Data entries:
━━━

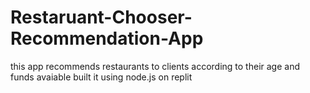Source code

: # Restaruant-Chooser-Recommendation-App
this app recommends restaurants to clients according to their age and funds avaiable 
built it using node.js on replit

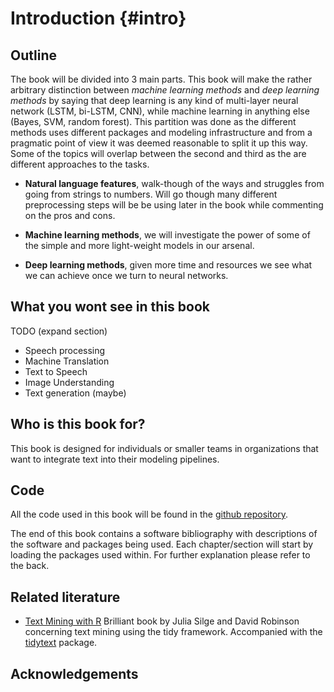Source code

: # Introduction {#intro}

## Outline

The book will be divided into 3 main parts. This book will make the rather arbitrary distinction between *machine learning methods* and *deep learning methods* by saying that deep learning is any kind of multi-layer neural network (LSTM, bi-LSTM, CNN), while machine learning in anything else (Bayes, SVM, random forest). This partition was done as the different methods uses different packages and modeling infrastructure and from a pragmatic point of view it was deemed reasonable to split it up this way. Some of the topics will overlap between the second and third as the are different approaches to the tasks.

- **Natural language features**, walk-though of the ways and struggles from going from strings to numbers. Will go though many different preprocessing steps will be be using later in the book while commenting on the pros and cons.

- **Machine learning methods**, we will investigate the power of some of the simple and more light-weight models in our arsenal.

- **Deep learning methods**, given more time and resources we see what we can achieve once we turn to neural networks. 

## What you wont see in this book

TODO (expand section)

- Speech processing
- Machine Translation
- Text to Speech
- Image Understanding
- Text generation (maybe)

## Who is this book for?

This book is designed for individuals or smaller teams in organizations that want to integrate text into their modeling pipelines. 

## Code

All the code used in this book will be found in the [github repository](https://github.com/EmilHvitfeldt/tidy-nlp-in-R-book).  

The end of this book contains a software bibliography with descriptions of the software and packages being used. Each chapter/section will start by loading the packages used within. For further explanation please refer to the back.

## Related literature

- [Text Mining with R](https://www.tidytextmining.com/) Brilliant book by Julia Silge and David Robinson concerning text mining using the tidy framework. Accompanied with the [tidytext](https://CRAN.R-project.org/package=tidytext) package.

## Acknowledgements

━━━

* _Task item_
Go through the records above and copy every line with the word "https".

* _Completed task_
All the code used in this book will be found in the [github repository](https://github.com/EmilHvitfeldt/tidy-nlp-in-R-book).  
- [Text Mining with R](https://www.tidytextmining.com/) Brilliant book by Julia Silge and David Robinson concerning text mining using the tidy framework. Accompanied with the [tidytext](https://CRAN.R-project.org/package=tidytext) package.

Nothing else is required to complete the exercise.